I think men love their grills because it’s one of the few relationships in their lives they can completely control. They can get any make or style they want. They can tell it what it’s going to do, whether it wants to or not. They can ignore it, even let it rust, and it still can’t talk back, complain, demand anything or threaten to leave and take the briquettes with it.

Slowly, I begin to understand why a man can love a grill. A man standing alone, armed only with his wooden-handled spatula, can share any secret with his barbecue and know it will take that secret to the scrap pile. His grill will never tell him to slow down on the beer. He never has to hide having a cigarette. And if it’s just the two of them alone, he can step away, use the nearest tree, and return without any commentary from any venue.

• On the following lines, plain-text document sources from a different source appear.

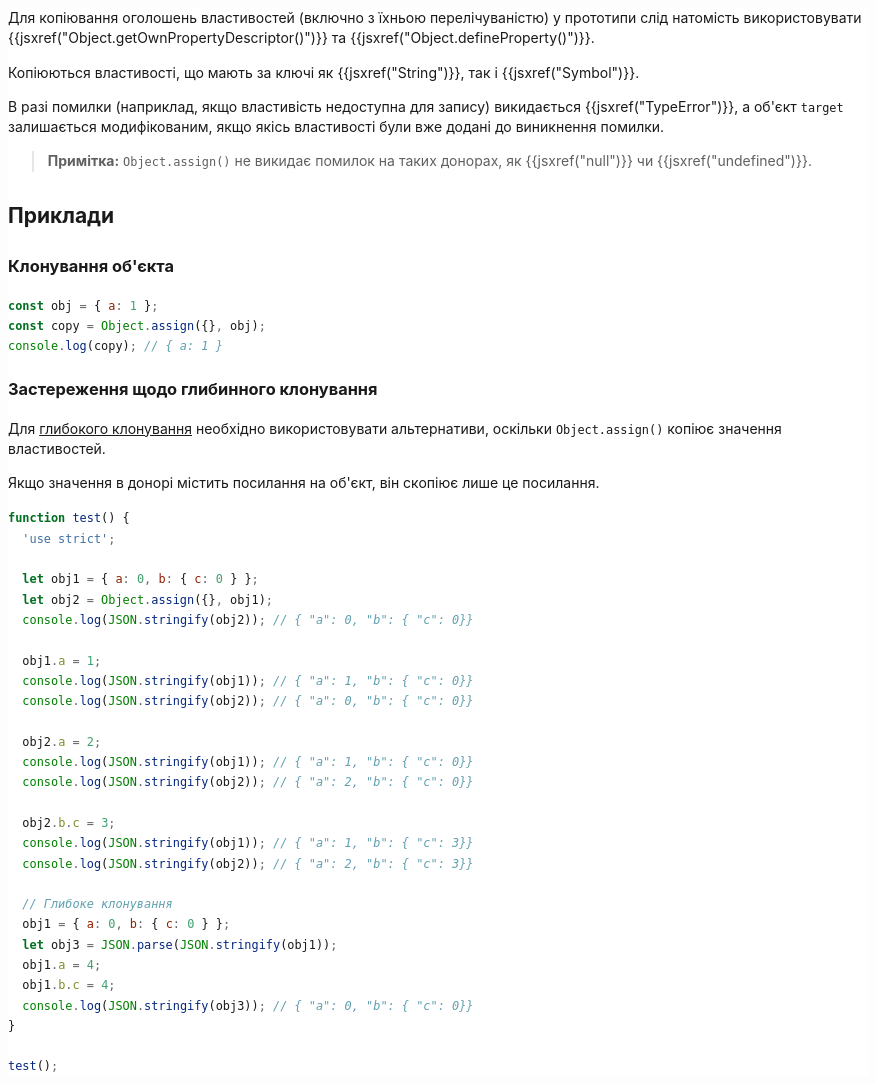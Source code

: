 Для копіювання оголошень властивостей (включно з їхньою перелічуваністю) у прототипи слід натомість використовувати {{jsxref("Object.getOwnPropertyDescriptor()")}} та {{jsxref("Object.defineProperty()")}}.

Копіюються властивості, що мають за ключі як {{jsxref("String")}}, так і {{jsxref("Symbol")}}.

В разі помилки (наприклад, якщо властивість недоступна для запису) викидається {{jsxref("TypeError")}}, а об'єкт `target` залишається модифікованим, якщо якісь властивості були вже додані до виникнення помилки.

> **Примітка:** `Object.assign()` не викидає помилок на таких донорах, як {{jsxref("null")}} чи {{jsxref("undefined")}}.

## Приклади

### Клонування об'єкта

```js
const obj = { a: 1 };
const copy = Object.assign({}, obj);
console.log(copy); // { a: 1 }
```

### Застереження щодо глибинного клонування

Для [глибокого клонування](/uk/docs/Glossary/Deep_copy) необхідно використовувати альтернативи, оскільки `Object.assign()` копіює значення властивостей.

Якщо значення в донорі містить посилання на об'єкт, він скопіює лише це посилання.

```js
function test() {
  'use strict';

  let obj1 = { a: 0, b: { c: 0 } };
  let obj2 = Object.assign({}, obj1);
  console.log(JSON.stringify(obj2)); // { "a": 0, "b": { "c": 0}}

  obj1.a = 1;
  console.log(JSON.stringify(obj1)); // { "a": 1, "b": { "c": 0}}
  console.log(JSON.stringify(obj2)); // { "a": 0, "b": { "c": 0}}

  obj2.a = 2;
  console.log(JSON.stringify(obj1)); // { "a": 1, "b": { "c": 0}}
  console.log(JSON.stringify(obj2)); // { "a": 2, "b": { "c": 0}}

  obj2.b.c = 3;
  console.log(JSON.stringify(obj1)); // { "a": 1, "b": { "c": 3}}
  console.log(JSON.stringify(obj2)); // { "a": 2, "b": { "c": 3}}

  // Глибоке клонування
  obj1 = { a: 0, b: { c: 0 } };
  let obj3 = JSON.parse(JSON.stringify(obj1));
  obj1.a = 4;
  obj1.b.c = 4;
  console.log(JSON.stringify(obj3)); // { "a": 0, "b": { "c": 0}}
}

test();
```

In what other relationship can he throw his mistakes in the bushes or feed them to the dog? And when has a grill ever complained about the size or condition of anything? A grill gives a man endless opportunities to show how clever he is. A salmon steak steamed in tin foil with butter and white wine. A tin foil boat of veggies steamed in his personal blend of sauces and spices. Grilled chicken fingers and home fries for the kids. No matter what a man grills, he makes himself and other people happy. Sure, a few hand towels—that were part of a matching set taken from the bathroom when there was no reason to take them since the designated barbecues towels were cleaned, stacked, and waiting on the picnic table behind you, you fool—will become burnt sacrifices now and then, but no relationship is perfect.